So unless you’ve been living under a rock on some distant unknown planet, or maybe even then, you’ll recall yesterday was the tenth anniversary of the September 11th attacks. The day contained the usual memories, mild patriotism, moments of silence, etc.
I’ve also seen lots of references to the day that it is “the day everything changed”. And with that, some have said it was the day America “lost its innocence”.
Um… what?
Statements like this, as well as weirdly similar statements about so-called childhood innocence make me seriously think that, well, they keep using that word, and I don’t think it means what they think it means.
For one, being innocent tends to mean you haven’t done anything wrong, or at least not in a certain context. Which, yeah, I don’t think I need to point out there why it’s then a wildly inappropriate statement about the United States! I mean, hey, I love this country and am proud to be American, but I’m not for a second going to pretend this country is by any stretch “innocent”. Just… no. 😆
It’s also incredibly odd to then pretend that 9/11 destroyed whatever this so-called “innocence” America had was. Innocence tends to go hand in hand with “purity” for some reason, and I’m not entirely sure how these people think the USA was so “pure”. I mean, we’d been attacked before, albeit of much smaller scale than this. And even if we were to pretend being attacked like this was an indelible blemish on the supposed white sheet of American purity, is that really the main thing to be focusing on? Not that, you know, three thousand people died and New York is still missing its two tallest buildings?

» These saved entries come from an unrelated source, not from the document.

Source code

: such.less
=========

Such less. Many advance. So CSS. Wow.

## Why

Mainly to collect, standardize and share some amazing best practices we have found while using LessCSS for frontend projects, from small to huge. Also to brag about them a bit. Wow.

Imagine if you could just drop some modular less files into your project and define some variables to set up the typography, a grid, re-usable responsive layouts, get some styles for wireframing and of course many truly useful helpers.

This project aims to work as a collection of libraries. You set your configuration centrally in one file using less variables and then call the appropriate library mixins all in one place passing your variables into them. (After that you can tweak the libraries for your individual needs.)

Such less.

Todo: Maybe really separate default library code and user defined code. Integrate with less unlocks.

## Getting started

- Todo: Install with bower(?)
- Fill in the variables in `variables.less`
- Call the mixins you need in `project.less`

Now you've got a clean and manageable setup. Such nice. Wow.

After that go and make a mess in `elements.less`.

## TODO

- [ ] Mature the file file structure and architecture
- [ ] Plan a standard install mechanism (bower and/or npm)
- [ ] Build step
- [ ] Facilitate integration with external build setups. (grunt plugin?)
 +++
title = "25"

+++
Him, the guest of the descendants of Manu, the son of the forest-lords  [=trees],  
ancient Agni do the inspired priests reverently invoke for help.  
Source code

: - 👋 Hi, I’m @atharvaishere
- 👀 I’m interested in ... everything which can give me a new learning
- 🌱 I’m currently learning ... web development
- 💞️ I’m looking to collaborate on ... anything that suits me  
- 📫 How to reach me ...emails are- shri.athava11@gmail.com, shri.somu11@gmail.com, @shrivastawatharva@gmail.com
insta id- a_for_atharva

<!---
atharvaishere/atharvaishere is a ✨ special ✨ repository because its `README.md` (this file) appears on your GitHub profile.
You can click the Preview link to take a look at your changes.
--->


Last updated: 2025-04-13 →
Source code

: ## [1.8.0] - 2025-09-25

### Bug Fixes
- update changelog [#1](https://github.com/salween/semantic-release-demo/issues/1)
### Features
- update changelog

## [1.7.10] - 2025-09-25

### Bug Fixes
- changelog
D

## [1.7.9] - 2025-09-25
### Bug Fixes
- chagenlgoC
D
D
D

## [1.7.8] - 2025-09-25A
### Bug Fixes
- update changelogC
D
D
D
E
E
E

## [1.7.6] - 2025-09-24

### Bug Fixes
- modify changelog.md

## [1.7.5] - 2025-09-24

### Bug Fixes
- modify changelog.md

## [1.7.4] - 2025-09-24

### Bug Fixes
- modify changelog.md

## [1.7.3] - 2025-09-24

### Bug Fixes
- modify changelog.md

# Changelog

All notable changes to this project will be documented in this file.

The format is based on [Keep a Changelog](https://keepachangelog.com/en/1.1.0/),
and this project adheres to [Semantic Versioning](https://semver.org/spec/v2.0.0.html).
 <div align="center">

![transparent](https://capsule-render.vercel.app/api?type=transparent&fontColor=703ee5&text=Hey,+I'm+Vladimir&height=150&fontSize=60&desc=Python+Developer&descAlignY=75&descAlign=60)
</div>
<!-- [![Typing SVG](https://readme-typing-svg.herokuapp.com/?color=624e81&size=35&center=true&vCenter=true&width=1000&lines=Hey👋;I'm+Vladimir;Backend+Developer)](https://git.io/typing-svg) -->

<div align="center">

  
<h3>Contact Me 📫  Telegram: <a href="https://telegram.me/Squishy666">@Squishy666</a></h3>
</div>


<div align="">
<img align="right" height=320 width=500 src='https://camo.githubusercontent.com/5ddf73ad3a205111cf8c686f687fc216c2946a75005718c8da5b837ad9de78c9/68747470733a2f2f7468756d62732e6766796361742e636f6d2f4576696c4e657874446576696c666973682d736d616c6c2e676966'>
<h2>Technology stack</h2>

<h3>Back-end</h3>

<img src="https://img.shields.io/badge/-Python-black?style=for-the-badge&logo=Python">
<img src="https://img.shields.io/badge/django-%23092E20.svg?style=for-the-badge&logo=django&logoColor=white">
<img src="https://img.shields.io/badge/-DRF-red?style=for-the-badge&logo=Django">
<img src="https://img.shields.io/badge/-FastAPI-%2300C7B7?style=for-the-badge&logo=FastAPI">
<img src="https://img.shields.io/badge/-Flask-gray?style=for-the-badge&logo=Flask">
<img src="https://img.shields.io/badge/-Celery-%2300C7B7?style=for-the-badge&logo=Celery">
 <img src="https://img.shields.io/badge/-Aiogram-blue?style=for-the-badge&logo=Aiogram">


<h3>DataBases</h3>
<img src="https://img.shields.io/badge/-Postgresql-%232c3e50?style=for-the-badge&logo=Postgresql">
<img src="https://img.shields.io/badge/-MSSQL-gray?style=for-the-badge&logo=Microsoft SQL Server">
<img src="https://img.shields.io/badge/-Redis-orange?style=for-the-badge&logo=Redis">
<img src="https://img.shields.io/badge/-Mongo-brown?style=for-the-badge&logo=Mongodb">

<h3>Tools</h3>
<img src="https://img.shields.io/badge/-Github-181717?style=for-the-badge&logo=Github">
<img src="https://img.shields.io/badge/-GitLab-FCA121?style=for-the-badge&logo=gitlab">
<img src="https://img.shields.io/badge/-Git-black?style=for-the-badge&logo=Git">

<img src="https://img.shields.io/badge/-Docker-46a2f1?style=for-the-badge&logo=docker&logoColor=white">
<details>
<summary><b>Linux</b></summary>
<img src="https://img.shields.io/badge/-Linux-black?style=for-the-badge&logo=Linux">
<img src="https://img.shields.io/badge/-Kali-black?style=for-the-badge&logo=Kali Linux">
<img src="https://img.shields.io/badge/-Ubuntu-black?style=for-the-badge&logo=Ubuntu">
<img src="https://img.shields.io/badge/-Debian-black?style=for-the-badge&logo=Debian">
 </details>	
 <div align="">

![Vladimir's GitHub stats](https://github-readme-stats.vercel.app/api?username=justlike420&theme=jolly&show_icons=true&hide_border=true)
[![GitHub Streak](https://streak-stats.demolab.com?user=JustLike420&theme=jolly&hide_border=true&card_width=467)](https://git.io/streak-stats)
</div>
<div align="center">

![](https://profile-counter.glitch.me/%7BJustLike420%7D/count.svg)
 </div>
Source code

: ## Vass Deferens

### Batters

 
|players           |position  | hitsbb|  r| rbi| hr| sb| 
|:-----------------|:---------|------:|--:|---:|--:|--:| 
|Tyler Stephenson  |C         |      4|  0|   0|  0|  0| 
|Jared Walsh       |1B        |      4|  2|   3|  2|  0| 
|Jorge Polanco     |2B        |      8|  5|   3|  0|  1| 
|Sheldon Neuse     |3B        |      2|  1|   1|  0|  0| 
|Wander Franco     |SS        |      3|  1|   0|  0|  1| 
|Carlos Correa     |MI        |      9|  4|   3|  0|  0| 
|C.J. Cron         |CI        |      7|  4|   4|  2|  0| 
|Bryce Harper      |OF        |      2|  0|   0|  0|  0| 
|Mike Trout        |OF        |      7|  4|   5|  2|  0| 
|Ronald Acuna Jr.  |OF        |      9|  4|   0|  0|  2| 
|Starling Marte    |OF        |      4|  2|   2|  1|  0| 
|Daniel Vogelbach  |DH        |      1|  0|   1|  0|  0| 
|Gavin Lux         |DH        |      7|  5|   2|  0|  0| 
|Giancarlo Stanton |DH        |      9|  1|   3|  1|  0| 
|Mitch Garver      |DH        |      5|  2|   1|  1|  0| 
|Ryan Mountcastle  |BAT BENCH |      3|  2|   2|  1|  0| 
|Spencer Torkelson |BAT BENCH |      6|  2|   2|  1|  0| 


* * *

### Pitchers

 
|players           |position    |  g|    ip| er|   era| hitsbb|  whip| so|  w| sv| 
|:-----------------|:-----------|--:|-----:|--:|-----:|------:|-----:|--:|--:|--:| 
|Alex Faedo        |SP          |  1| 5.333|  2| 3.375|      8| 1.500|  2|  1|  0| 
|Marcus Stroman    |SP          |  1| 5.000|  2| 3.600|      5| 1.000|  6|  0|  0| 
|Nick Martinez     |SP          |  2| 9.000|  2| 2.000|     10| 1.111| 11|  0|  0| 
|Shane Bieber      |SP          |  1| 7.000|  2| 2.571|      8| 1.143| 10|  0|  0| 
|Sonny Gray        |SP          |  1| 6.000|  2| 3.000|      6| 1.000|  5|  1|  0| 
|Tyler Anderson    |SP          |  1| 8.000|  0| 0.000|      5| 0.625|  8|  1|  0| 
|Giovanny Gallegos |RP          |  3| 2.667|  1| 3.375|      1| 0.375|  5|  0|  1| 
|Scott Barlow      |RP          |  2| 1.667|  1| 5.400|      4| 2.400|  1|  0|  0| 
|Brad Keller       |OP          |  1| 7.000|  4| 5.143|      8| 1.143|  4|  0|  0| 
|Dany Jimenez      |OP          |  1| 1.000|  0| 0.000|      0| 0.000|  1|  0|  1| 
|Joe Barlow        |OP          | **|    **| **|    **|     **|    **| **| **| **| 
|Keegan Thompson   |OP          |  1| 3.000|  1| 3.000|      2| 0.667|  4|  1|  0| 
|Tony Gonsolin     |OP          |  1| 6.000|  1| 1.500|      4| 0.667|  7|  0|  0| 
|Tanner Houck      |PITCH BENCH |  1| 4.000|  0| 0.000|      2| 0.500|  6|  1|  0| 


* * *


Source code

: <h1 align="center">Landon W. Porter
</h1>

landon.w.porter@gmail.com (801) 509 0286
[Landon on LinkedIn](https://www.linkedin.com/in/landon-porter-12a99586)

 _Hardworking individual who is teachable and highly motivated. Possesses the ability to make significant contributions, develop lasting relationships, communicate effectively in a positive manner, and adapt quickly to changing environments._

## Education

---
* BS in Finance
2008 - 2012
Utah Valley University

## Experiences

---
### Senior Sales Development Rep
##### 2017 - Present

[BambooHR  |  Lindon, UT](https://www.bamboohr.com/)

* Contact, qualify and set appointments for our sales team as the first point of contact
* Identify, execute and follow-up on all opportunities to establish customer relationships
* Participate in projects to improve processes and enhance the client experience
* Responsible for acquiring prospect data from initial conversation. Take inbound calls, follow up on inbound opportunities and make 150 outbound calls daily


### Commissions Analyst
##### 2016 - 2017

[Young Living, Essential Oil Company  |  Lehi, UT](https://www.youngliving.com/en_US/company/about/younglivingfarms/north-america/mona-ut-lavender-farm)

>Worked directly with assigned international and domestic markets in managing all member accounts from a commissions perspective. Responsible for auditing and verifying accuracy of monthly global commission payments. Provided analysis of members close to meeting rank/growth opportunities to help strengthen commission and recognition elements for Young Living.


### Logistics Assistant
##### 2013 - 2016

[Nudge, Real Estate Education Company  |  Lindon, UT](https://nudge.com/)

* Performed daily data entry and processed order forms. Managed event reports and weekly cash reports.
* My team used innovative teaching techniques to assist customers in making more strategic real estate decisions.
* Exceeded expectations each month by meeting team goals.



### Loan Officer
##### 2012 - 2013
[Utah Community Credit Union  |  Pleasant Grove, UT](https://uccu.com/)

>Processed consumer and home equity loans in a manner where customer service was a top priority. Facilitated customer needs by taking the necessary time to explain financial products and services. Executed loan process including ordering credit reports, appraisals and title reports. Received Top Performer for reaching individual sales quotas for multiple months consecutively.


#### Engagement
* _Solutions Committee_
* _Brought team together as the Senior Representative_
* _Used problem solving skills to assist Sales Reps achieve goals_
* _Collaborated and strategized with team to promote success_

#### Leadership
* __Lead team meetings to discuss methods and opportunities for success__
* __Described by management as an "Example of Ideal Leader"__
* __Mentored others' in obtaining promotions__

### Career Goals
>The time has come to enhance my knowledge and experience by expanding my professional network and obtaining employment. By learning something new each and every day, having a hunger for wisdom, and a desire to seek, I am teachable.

It’s also troublesome to claim that being a VICTIM of an attack makes you not innocent anymore. Um, no, it’s the perpetrators who aren’t innocent! Again, confusing being innocent with being pristine. That the terrorist attack somehow permanently spoiled us. And how did it do this exactly? Is it because of some cultural purity fetish that some loss of it is a deep crime and loss in and of itself? I mean, really?
Though perhaps, if we’re to use this “innocence” ideal here, maybe it’s telling. As said by Mignon McLaughlin and Julian Gutierrez, innocence is basically ignorance that pleases the rest of us somehow. And as it pleases us, we treasure it for some reason, despite the fact that ignorance is lack of knowledge and lack of knowledge is a vulnerability.
And ten years ago yesterday, three thousand people paid the ultimate price for this supposedly beloved vulnerability.
In which case, why again is it a BAD thing we’ve “lost our innocence”?
The US was pretty much in a drunken stupor of euphoria as far as foreign policy goes after the end of the Cold War. 9/11 was simply the hangover.